The Bolshevik Government treated the peasant population as a class enemy and waged on it a regular war by means of Red Army units and detachments of armed thugs. The program of 1918—to choke off all private trade in agricultural produce—had to be modified in view of fierce peasant resistance. In 1919 and 1920, the government extracted food from the peasantry by a variety of means: forced deliveries, barter of food for manufactured goods, and purchases at somewhat more realistic prices. In 1919, it allowed limited quantities of food to be sold on the open market. Dairy products, meats, fruits, most vegetables, and all foodstuffs growing wild were initially exempt from state control but later regulated as well.

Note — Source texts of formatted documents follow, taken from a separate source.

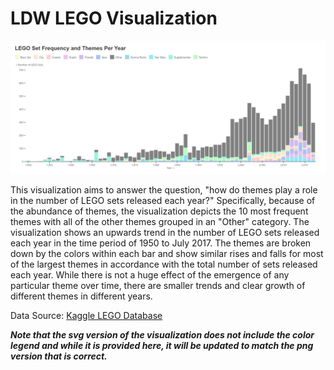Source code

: # LDW LEGO Visualization
![](LDWLegoVisualization.png)

This visualization aims to answer the question, "how do themes play a role in the number of LEGO sets released each year?" Specifically, because of the abundance of themes, the visualization depicts the 10 most frequent themes with all of the other themes grouped in an "Other" category. The visualization shows an upwards trend in the number of LEGO sets released each year in the time period of 1950 to July 2017. The themes are broken down by the colors within each bar and show similar rises and falls for most of the largest themes in accordance with the total number of sets released each year. While there is not a huge effect of the emergence of any particular theme over time, there are smaller trends and clear growth of different themes in different years.

Data Source: [Kaggle LEGO Database](https://www.kaggle.com/datasets/rtatman/lego-database)

***Note that the svg version of the visualization does not include the color legend and while it is provided here, it will be updated to match the png version that is correct.***

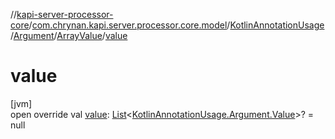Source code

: //[kapi-server-processor-core](../../../../../index.md)/[com.chrynan.kapi.server.processor.core.model](../../../index.md)/[KotlinAnnotationUsage](../../index.md)/[Argument](../index.md)/[ArrayValue](index.md)/[value](value.md)

# value

[jvm]\
open override val [value](value.md): [List](https://kotlinlang.org/api/latest/jvm/stdlib/kotlin.collections/-list/index.html)&lt;[KotlinAnnotationUsage.Argument.Value](../-value/index.md)&gt;? = null
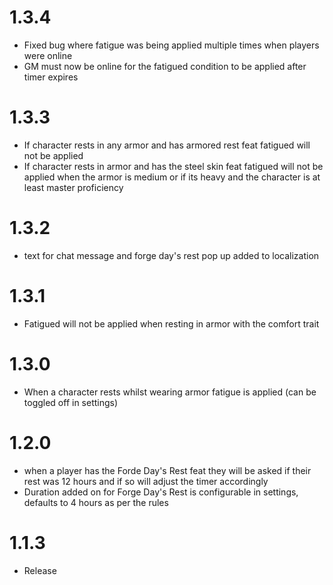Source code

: # 1.3.4
* Fixed bug where fatigue was being applied multiple times when players were online
* GM must now be online for the fatigued condition to be applied after timer expires

# 1.3.3
* If character rests in any armor and has armored rest feat fatigued will not be applied
* If character rests in armor and has the steel skin feat fatigued will not be applied when the armor is medium or if its heavy and the character is at least master proficiency

# 1.3.2
* text for chat message and forge day's rest pop up added to localization

# 1.3.1
* Fatigued will not be applied when resting in armor with the comfort trait

# 1.3.0
* When a character rests whilst wearing armor fatigue is applied (can be toggled off in settings)

# 1.2.0
* when a player has the Forde Day's Rest feat they will be asked if their rest was 12 hours and if so will adjust the timer accordingly
* Duration added on for Forge Day's Rest is configurable in settings, defaults to 4 hours as per the rules

# 1.1.3
* Release
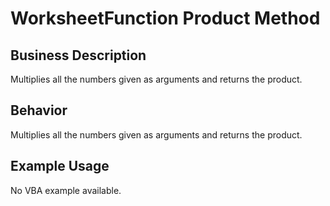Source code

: # WorksheetFunction Product Method

## Business Description
Multiplies all the numbers given as arguments and returns the product.

## Behavior
Multiplies all the numbers given as arguments and returns the product.

## Example Usage
No VBA example available.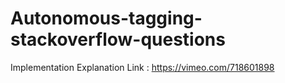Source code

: # Autonomous-tagging-stackoverflow-questions

Implementation Explanation Link : https://vimeo.com/718601898
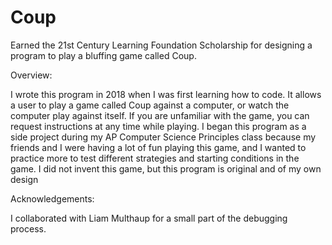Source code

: # Coup
Earned the 21st Century Learning Foundation Scholarship for designing a program to play a bluffing game called Coup.

Overview:

I wrote this program in 2018 when I was first learning how to code. It allows a user to play a game called Coup against a computer, or watch the computer play against itself. If you are unfamiliar with the game, you can request instructions at any time while playing. I began this program as a side project during my AP Computer Science Principles class because my friends and I were having a lot of fun playing this game, and I wanted to practice more to test different strategies and starting conditions in the game. I did not invent this game, but this program is original and of my own design

Acknowledgements:

I collaborated with Liam Multhaup for a small part of the debugging process.

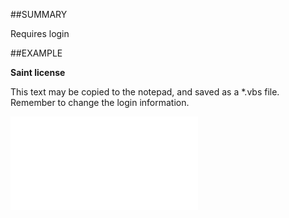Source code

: 

##SUMMARY

Requires login


##EXAMPLE

**Saint license**

This text may be copied to the notepad, and saved as a *.vbs file. Remember to change the login information.

![](../../Examples/vbs/SOSettings.SaintLicense.vbs.txt)





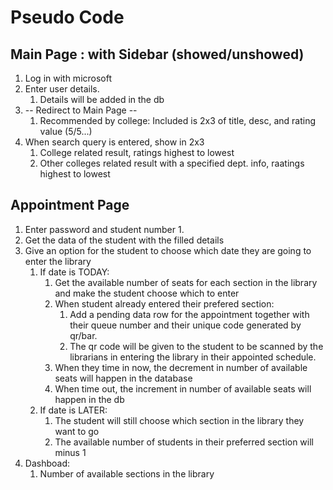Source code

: # Pseudo Code

## Main Page : with Sidebar (showed/unshowed)
1. Log in with microsoft
1. Enter user details. 
    1. Details will be added in the db
1. -- Redirect to Main Page --
    1. Recommended by college: Included is 2x3 of title, desc, and rating value (5/5...)
1. When search query is entered, show in 2x3
    1. College related result, ratings highest to lowest
    1. Other colleges related result with a specified dept. info, raatings highest to lowest

## Appointment Page
1. Enter password and student number
    1. 
1. Get the data of the student with the filled details
1. Give an option for the student to choose which date they are going to enter the library
    1. If date is TODAY:  
        1. Get the available number of seats for each section in the library and make the student choose which to enter 
        1. When student already entered their prefered section:
            1. Add a pending data row for the appointment together with their queue number and their unique code generated by qr/bar.
            1. The qr code will be given to the student to be scanned by the librarians in entering the library in their appointed schedule.
        1. When they time in now, the decrement in number of available seats will happen in the database
        1. When time out, the increment in number of available seats will happen in the db
    1. If date is LATER:
        1. The student will still choose which section in the library they want to go 
        1. The available number of students in their preferred section will minus 1
1. Dashboad: 
    1. Number of available sections in the library
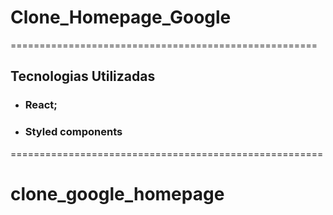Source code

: # Clone_Homepage_Google

=====================================================

## Tecnologias Utilizadas

- ### React;

- ### Styled components

======================================================
# clone_google_homepage
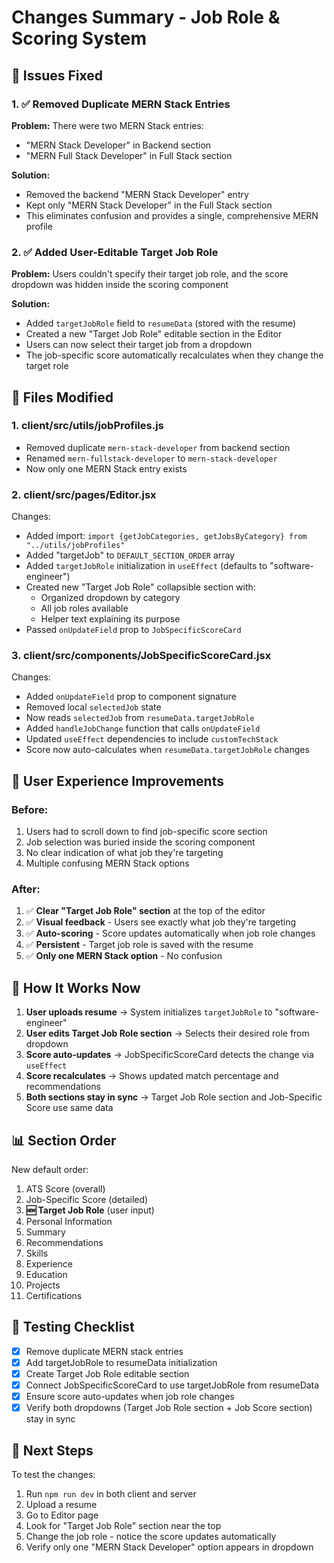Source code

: # Changes Summary - Job Role & Scoring System

## 🎯 Issues Fixed

### 1. ✅ Removed Duplicate MERN Stack Entries
**Problem:** There were two MERN Stack entries:
- "MERN Stack Developer" in Backend section
- "MERN Full Stack Developer" in Full Stack section

**Solution:** 
- Removed the backend "MERN Stack Developer" entry
- Kept only "MERN Stack Developer" in the Full Stack section
- This eliminates confusion and provides a single, comprehensive MERN profile

### 2. ✅ Added User-Editable Target Job Role
**Problem:** Users couldn't specify their target job role, and the score dropdown was hidden inside the scoring component

**Solution:** 
- Added `targetJobRole` field to `resumeData` (stored with the resume)
- Created a new "Target Job Role" editable section in the Editor
- Users can now select their target job from a dropdown
- The job-specific score automatically recalculates when they change the target role

## 📝 Files Modified

### 1. **client/src/utils/jobProfiles.js**
- Removed duplicate `mern-stack-developer` from backend section
- Renamed `mern-fullstack-developer` to `mern-stack-developer`
- Now only one MERN Stack entry exists

### 2. **client/src/pages/Editor.jsx**
Changes:
- Added import: `import {getJobCategories, getJobsByCategory} from "../utils/jobProfiles"`
- Added "targetJob" to `DEFAULT_SECTION_ORDER` array
- Added `targetJobRole` initialization in `useEffect` (defaults to "software-engineer")
- Created new "Target Job Role" collapsible section with:
  - Organized dropdown by category
  - All job roles available
  - Helper text explaining its purpose
- Passed `onUpdateField` prop to `JobSpecificScoreCard`

### 3. **client/src/components/JobSpecificScoreCard.jsx**
Changes:
- Added `onUpdateField` prop to component signature
- Removed local `selectedJob` state
- Now reads `selectedJob` from `resumeData.targetJobRole`
- Added `handleJobChange` function that calls `onUpdateField`
- Updated `useEffect` dependencies to include `customTechStack`
- Score now auto-calculates when `resumeData.targetJobRole` changes

## 🎨 User Experience Improvements

### Before:
1. Users had to scroll down to find job-specific score section
2. Job selection was buried inside the scoring component
3. No clear indication of what job they're targeting
4. Multiple confusing MERN Stack options

### After:
1. ✅ **Clear "Target Job Role" section** at the top of the editor
2. ✅ **Visual feedback** - Users see exactly what job they're targeting
3. ✅ **Auto-scoring** - Score updates automatically when job role changes
4. ✅ **Persistent** - Target job role is saved with the resume
5. ✅ **Only one MERN Stack option** - No confusion

## 🔄 How It Works Now

1. **User uploads resume** → System initializes `targetJobRole` to "software-engineer"
2. **User edits Target Job Role section** → Selects their desired role from dropdown
3. **Score auto-updates** → JobSpecificScoreCard detects the change via `useEffect`
4. **Score recalculates** → Shows updated match percentage and recommendations
5. **Both sections stay in sync** → Target Job Role section and Job-Specific Score use same data

## 📊 Section Order

New default order:
1. ATS Score (overall)
2. Job-Specific Score (detailed)
3. **🆕 Target Job Role** (user input)
4. Personal Information
5. Summary
6. Recommendations
7. Skills
8. Experience
9. Education
10. Projects
11. Certifications

## 🧪 Testing Checklist

- [x] Remove duplicate MERN stack entries
- [x] Add targetJobRole to resumeData initialization
- [x] Create Target Job Role editable section
- [x] Connect JobSpecificScoreCard to use targetJobRole from resumeData
- [x] Ensure score auto-updates when job role changes
- [x] Verify both dropdowns (Target Job Role section + Job Score section) stay in sync

## 🚀 Next Steps

To test the changes:
1. Run `npm run dev` in both client and server
2. Upload a resume
3. Go to Editor page
4. Look for "Target Job Role" section near the top
5. Change the job role - notice the score updates automatically
6. Verify only one "MERN Stack Developer" option appears in dropdown
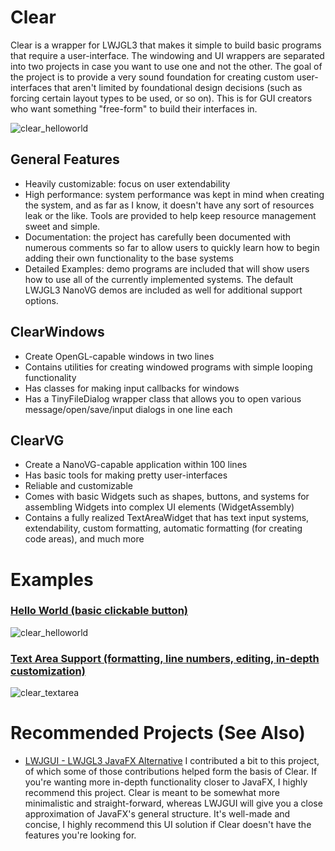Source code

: # Clear
Clear is a wrapper for LWJGL3 that makes it simple to build basic programs that require a user-interface. The windowing and UI wrappers are separated into two projects in case you want to use one and not the other. The goal of the project is to provide a very sound foundation for creating custom user-interfaces that aren't limited by foundational design decisions (such as forcing certain layout types to be used, or so on). This is for GUI creators who want something "free-form" to build their interfaces in.

![clear_helloworld](https://user-images.githubusercontent.com/6147299/53410619-f24dd280-3989-11e9-91dd-5c653870fc59.png) 

## General Features
- Heavily customizable: focus on user extendability
- High performance: system performance was kept in mind when creating the system, and as far as I know, it doesn't have any sort of resources leak or the like. Tools are provided to help keep resource management sweet and simple.
- Documentation: the project has carefully been documented with numerous comments so far to allow users to quickly learn how to begin adding their own functionality to the base systems
- Detailed Examples: demo programs are included that will show users how to use all of the currently implemented systems. The default LWJGL3 NanoVG demos are included as well for additional support options.

## ClearWindows
- Create OpenGL-capable windows in two lines
- Contains utilities for creating windowed programs with simple looping functionality
- Has classes for making input callbacks for windows
- Has a TinyFileDialog wrapper class that allows you to open various message/open/save/input dialogs in one line each

## ClearVG
- Create a NanoVG-capable application within 100 lines
- Has basic tools for making pretty user-interfaces
- Reliable and customizable
- Comes with basic Widgets such as shapes, buttons, and systems for assembling Widgets into complex UI elements (WidgetAssembly)
- Contains a fully realized TextAreaWidget that has text input systems, extendability, custom formatting, automatic formatting (for creating code areas), and much more

# Examples

### [Hello World (basic clickable button)](https://github.com/SkyAphid/Clear/blob/master/ClearVG/demo/nokori/clear/vg/ClearHelloWorld.java)
![clear_helloworld](https://user-images.githubusercontent.com/6147299/53410619-f24dd280-3989-11e9-91dd-5c653870fc59.png) 


### [Text Area Support (formatting, line numbers, editing, in-depth customization)](https://github.com/SkyAphid/Clear/blob/master/ClearVG/demo/nokori/clear/vg/ClearTextAreaDemo.java)
![clear_textarea](https://user-images.githubusercontent.com/6147299/53695030-3a029e80-3d7c-11e9-9375-ff3f71f0b5db.png)


# Recommended Projects (See Also)
- [LWJGUI - LWJGL3 JavaFX Alternative](https://github.com/orange451/LWJGUI)
I contributed a bit to this project, of which some of those contributions helped form the basis of Clear. If you're wanting more in-depth functionality closer to JavaFX, I highly recommend this project. Clear is meant to be somewhat more minimalistic and straight-forward, whereas LWJGUI will give you a close approximation of JavaFX's general structure. It's well-made and concise, I highly recommend this UI solution if Clear doesn't have the features you're looking for.
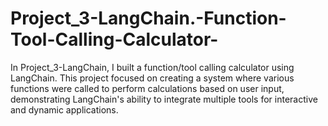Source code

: # Project_3-LangChain.-Function-Tool-Calling-Calculator-
In Project_3-LangChain, I built a function/tool calling calculator using LangChain. This project focused on creating a system where various functions were called to perform calculations based on user input, demonstrating LangChain's ability to integrate multiple tools for interactive and dynamic applications.
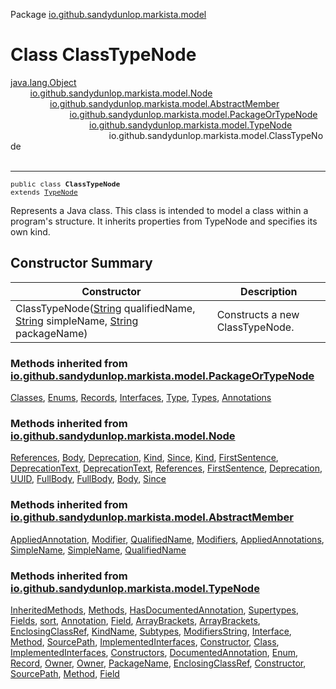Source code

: Package [io.github.sandydunlop.markista.model](index.md)

# Class ClassTypeNode
[java.lang.Object](https://docs.oracle.com/en/java/javase/24/docs/api/java.base/java/lang/Object.html)<br/>
        [io.github.sandydunlop.markista.model.Node](Node.md)<br/>
                [io.github.sandydunlop.markista.model.AbstractMember](AbstractMember.md)<br/>
                        [io.github.sandydunlop.markista.model.PackageOrTypeNode](PackageOrTypeNode.md)<br/>
                                [io.github.sandydunlop.markista.model.TypeNode](TypeNode.md)<br/>
                                        io.github.sandydunlop.markista.model.ClassTypeNode<br/>
<br/>

----

<span style="font-family: monospace; font-size: 80%;">public class __ClassTypeNode__<br/>extends [TypeNode](TypeNode.md)
</span>

Represents a Java class.
This class is intended to model a class within a program's structure.
It inherits properties from TypeNode and specifies its own kind.


## Constructor Summary

| Constructor                                                                                                                                                                                                                                                                                                                                  | Description                     |
|----------------------------------------------------------------------------------------------------------------------------------------------------------------------------------------------------------------------------------------------------------------------------------------------------------------------------------------------|---------------------------------|
| ClassTypeNode([String](https://docs.oracle.com/en/java/javase/24/docs/api/java.base/java/lang/String.html) qualifiedName, [String](https://docs.oracle.com/en/java/javase/24/docs/api/java.base/java/lang/String.html) simpleName, [String](https://docs.oracle.com/en/java/javase/24/docs/api/java.base/java/lang/String.html) packageName) | Constructs a new ClassTypeNode. |


### Methods inherited from [io.github.sandydunlop.markista.model.PackageOrTypeNode](PackageOrTypeNode.md)

[Classes](PackageOrTypeNode.md#getclasses), [Enums](PackageOrTypeNode.md#getenums), [Records](PackageOrTypeNode.md#getrecords), [Interfaces](PackageOrTypeNode.md#getinterfaces), [Type](PackageOrTypeNode.md#addtype), [Types](PackageOrTypeNode.md#gettypes), [Annotations](PackageOrTypeNode.md#getannotations)

### Methods inherited from [io.github.sandydunlop.markista.model.Node](Node.md)

[References](Node.md#getreferences), [Body](Node.md#getbody), [Deprecation](Node.md#getdeprecation), [Kind](Node.md#getkind), [Since](Node.md#getsince), [Kind](Node.md#setkind), [FirstSentence](Node.md#getfirstsentence), [DeprecationText](Node.md#getdeprecationtext), [DeprecationText](Node.md#setdeprecationtext), [References](Node.md#setreferences), [FirstSentence](Node.md#setfirstsentence), [Deprecation](Node.md#setdeprecation), [UUID](Node.md#getuuid), [FullBody](Node.md#getfullbody), [FullBody](Node.md#setfullbody), [Body](Node.md#setbody), [Since](Node.md#setsince)

### Methods inherited from [io.github.sandydunlop.markista.model.AbstractMember](AbstractMember.md)

[AppliedAnnotation](AbstractMember.md#addappliedannotation), [Modifier](AbstractMember.md#addmodifier), [QualifiedName](AbstractMember.md#setqualifiedname), [Modifiers](AbstractMember.md#getmodifiers), [AppliedAnnotations](AbstractMember.md#getappliedannotations), [SimpleName](AbstractMember.md#setsimplename), [SimpleName](AbstractMember.md#getsimplename), [QualifiedName](AbstractMember.md#getqualifiedname)

### Methods inherited from [io.github.sandydunlop.markista.model.TypeNode](TypeNode.md)

[InheritedMethods](TypeNode.md#getinheritedmethods), [Methods](TypeNode.md#getmethods), [HasDocumentedAnnotation](TypeNode.md#sethasdocumentedannotation), [Supertypes](TypeNode.md#getsupertypes), [Fields](TypeNode.md#getfields), [sort](TypeNode.md#sort), [Annotation](TypeNode.md#isannotation), [Field](TypeNode.md#getfield), [ArrayBrackets](TypeNode.md#getarraybrackets), [ArrayBrackets](TypeNode.md#setarraybrackets), [EnclosingClassRef](TypeNode.md#setenclosingclassref), [KindName](TypeNode.md#getkindname), [Subtypes](TypeNode.md#getsubtypes), [ModifiersString](TypeNode.md#getmodifiersstring), [Interface](TypeNode.md#isinterface), [Method](TypeNode.md#getmethod), [SourcePath](TypeNode.md#getsourcepath), [ImplementedInterfaces](TypeNode.md#getimplementedinterfaces), [Constructor](TypeNode.md#addconstructor), [Class](TypeNode.md#isclass), [ImplementedInterfaces](TypeNode.md#setimplementedinterfaces), [Constructors](TypeNode.md#getconstructors), [DocumentedAnnotation](TypeNode.md#hasdocumentedannotation), [Enum](TypeNode.md#isenum), [Record](TypeNode.md#isrecord), [Owner](TypeNode.md#setowner), [Owner](TypeNode.md#getowner), [PackageName](TypeNode.md#getpackagename), [EnclosingClassRef](TypeNode.md#getenclosingclassref), [Constructor](TypeNode.md#getconstructor), [SourcePath](TypeNode.md#setsourcepath), [Method](TypeNode.md#addmethod), [Field](TypeNode.md#addfield)

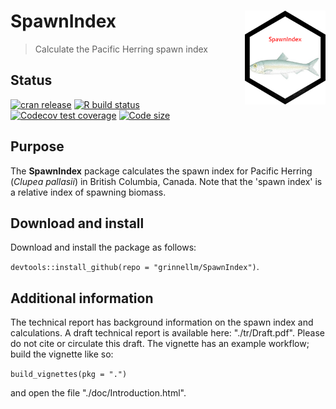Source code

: # SpawnIndex <img src='sticker/SpawnIndex-sticker.png' align="right" height="150"/>

> Calculate the Pacific Herring spawn index

## Status

[![cran release](https://www.r-pkg.org/badges/version/SpawnIndex?color=blue)](https://cran.r-project.org/package=SpawnIndex)
[![R build status](https://github.com/grinnellm/SpawnIndex/workflows/R-CMD-check/badge.svg)](https://github.com/grinnellm/SpawnIndex/actions)
[![Codecov test coverage](https://codecov.io/gh/grinnellm/SpawnIndex/branch/master/graph/badge.svg)](https://codecov.io/gh/grinnellm/SpawnIndex)
[![Code size](https://img.shields.io/github/languages/code-size/grinnellm/SpawnIndex.svg)](https://github.com/grinnellm/SpawnIndex)

## Purpose

The **SpawnIndex** package calculates the spawn index for Pacific Herring
(*Clupea pallasii*) in British Columbia, Canada.
Note that the 'spawn index' is a relative index of spawning biomass.

## Download and install

Download and install the package as follows:

`devtools::install_github(repo = "grinnellm/SpawnIndex")`.

## Additional information

The technical report has background information on the spawn index and calculations.
A draft technical report is available here: "./tr/Draft.pdf".
Please do not cite or circulate this draft.
The vignette has an example workflow; build the vignette like so:

`build_vignettes(pkg = ".")`

and open the file "./doc/Introduction.html".
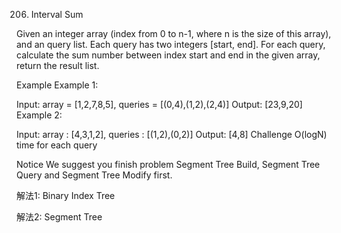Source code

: 206. Interval Sum

Given an integer array (index from 0 to n-1, where n is the size of this array), and an query list. Each query has two integers [start, end]. For each query, calculate the sum number between index start and end in the given array, return the result list.

Example
Example 1:

Input: array = [1,2,7,8,5],  queries = [(0,4),(1,2),(2,4)]
Output: [23,9,20]
Example 2:

Input: array : [4,3,1,2],  queries : [(1,2),(0,2)]
Output: [4,8]
Challenge
O(logN) time for each query

Notice
We suggest you finish problem Segment Tree Build, Segment Tree Query and Segment Tree Modify first.

解法1: Binary Index Tree

解法2: Segment Tree
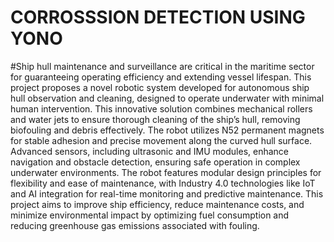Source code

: # CORROSSSION DETECTION USING YONO 
#Ship hull maintenance and surveillance are critical in the maritime sector for guaranteeing operating efficiency and extending vessel lifespan. This project proposes a novel robotic system developed for autonomous ship hull observation and cleaning, designed to operate underwater with minimal human intervention. This innovative solution combines mechanical rollers and water jets to ensure thorough cleaning of the ship’s hull, removing biofouling and debris effectively. The robot utilizes N52 permanent magnets for stable adhesion and precise movement along the curved hull surface. Advanced sensors, including ultrasonic and IMU modules, enhance navigation and obstacle detection, ensuring safe operation in complex underwater environments.
The robot features modular design principles for flexibility and ease of maintenance, with Industry 4.0 technologies like IoT and AI integration for real-time monitoring and predictive maintenance. This project aims to improve ship efficiency, reduce maintenance costs, and minimize environmental impact by optimizing fuel consumption and reducing greenhouse gas emissions associated with fouling.
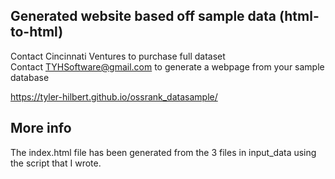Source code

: ## Generated website based off sample data (html-to-html)  
Contact Cincinnati Ventures to purchase full dataset  
Contact TYHSoftware@gmail.com to generate a webpage from your sample database  

https://tyler-hilbert.github.io/ossrank_datasample/  

## More info  
The index.html file has been generated from the 3 files in input_data using the script that I wrote.
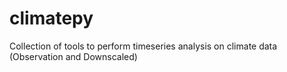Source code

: # climatepy
Collection of tools to perform timeseries analysis on climate data (Observation and Downscaled)
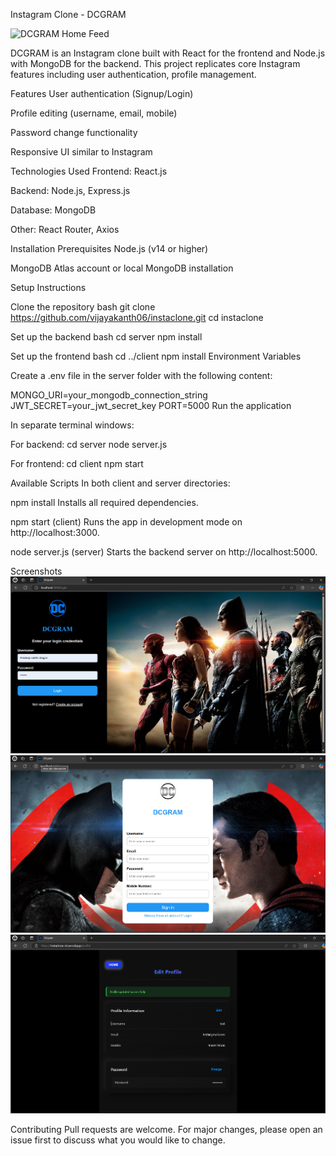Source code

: Instagram Clone - DCGRAM

![DCGRAM Home Feed](hhttps://github.com/vijayakanth06/instaclone/blob/master/readme_images/home.png)

DCGRAM is an Instagram clone built with React for the frontend and Node.js with MongoDB for the backend. This project replicates core Instagram features including user authentication, profile management.

Features
User authentication (Signup/Login)

Profile editing (username, email, mobile)

Password change functionality

Responsive UI similar to Instagram

Technologies Used
Frontend: React.js

Backend: Node.js, Express.js

Database: MongoDB

Other: React Router, Axios

Installation
Prerequisites
Node.js (v14 or higher)

MongoDB Atlas account or local MongoDB installation


Setup Instructions

Clone the repository
bash
git clone https://github.com/vijayakanth06/instaclone.git
cd instaclone


Set up the backend
bash
cd server
npm install

Set up the frontend
bash
cd ../client
npm install
Environment Variables

Create a .env file in the server folder with the following content:

MONGO_URI=your_mongodb_connection_string
JWT_SECRET=your_jwt_secret_key
PORT=5000
Run the application

In separate terminal windows:

For backend:
cd server
node server.js


For frontend:
cd client
npm start


Available Scripts
In both client and server directories:

npm install
Installs all required dependencies.

npm start (client)
Runs the app in development mode on http://localhost:3000.

node server.js (server)
Starts the backend server on http://localhost:5000.

Screenshots
![DCGRAM Login Screen](https://github.com/vijayakanth06/instaclone/blob/master/readme_images/login.png)
![DCGRAM signin Screen](https://github.com/vijayakanth06/instaclone/blob/master/readme_images/signin.png)
![DCGRAM profile Screen](https://github.com/vijayakanth06/instaclone/blob/master/readme_images/profile.png)

Contributing
Pull requests are welcome. For major changes, please open an issue first to discuss what you would like to change.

Through a combination of coercion and inducement, the government managed somehow to feed the cities and industrial centers, not to speak of the Red Army. But the prospects for the future looked bleak because the peasant, having no incentives to grow more than he needed for himself, kept on reducing the cultivated acreage. In the grain-growing provinces, between 1913 and 1920, the area under cultivation diminished by 12.5 percent.97 The decline in sown acreage, however, does not fully reveal the fall in cereal production. First of all, since the peasants either consumed or set aside for seed three-quarters of the harvest, a decline of 12.5 percent in sown acreage meant that the arable land available to produce a grain surplus for the non-agrarian population dropped by one-half. Second, yields kept on declining at the same time that the sown area shrank, due largely to the shortage of draft horses, one-quarter of which had been requisitioned by the armed forces. The yields per acre in 1920 were only 70 percent what they had been before the war.98 A 12.5 decline in acreage accompanied by a 30 percent decline in yields meant that the grain output was only 60 percent of the prewar figure. A Communist economist provides statistics which show that this, indeed, is what happened:

PRODUCTION OF CEREAL GRAINS IN CENTRAL RUSSIA99 (in millions of tons) 1913 78.2 1917 69.1 1920 48.2

It required only a spell of bad weather for the harvest to fall to the level of starvation. Under Communist management, there was no surplus and hence no capacity to absorb the consequences of a poor harvest. That such a calamity was in the offing became a near-certainty in the fall of 1920, when Communist papers began to carry warnings of a new “enemy”—zasukha, or drought.100

True famine, Asiatic famine such as neither Russia nor the rest of Europe had ever experienced and in which millions were to perish, still lay in the future. For the time being, there was hunger, a permanent state of undernourishment that drained energy, the ability to work, the very will to live. A leading Bolshevik economist, analyzing in 1920 the decline in industrial productivity, ascribed it principally to food shortages. According to his calculations, between 1908 and 1916 the average Russian worker had consumed 3,820 calories a day, whereas by 1919 his intake was reduced to 2,680 calories, not enough for heavy manual labor.101 This 30 percent drop in caloric intake, in his opinion, was the main cause of the 40 percent decline in worker productivity in the large cities. This, of course, was a great oversimplification, but it pointed to a very real problem. Another Communist expert estimated that using pre-revolutionary criteria, according to which an annual bread consumption of 180–200 kilograms meant hunger, the Soviet worker in the northern regions in 1919–20, with a consumption of 134 kilograms, was starving.102 If Russian cities at this point did not collapse from hunger, it was due to the fortuitous coincidence that just as this was about to happen, the Bolsheviks won the Civil War and reconquered Siberia as well as the North Caucasus and the Ukraine, which under non-Communist rule had managed to accumulate rich stores of grain.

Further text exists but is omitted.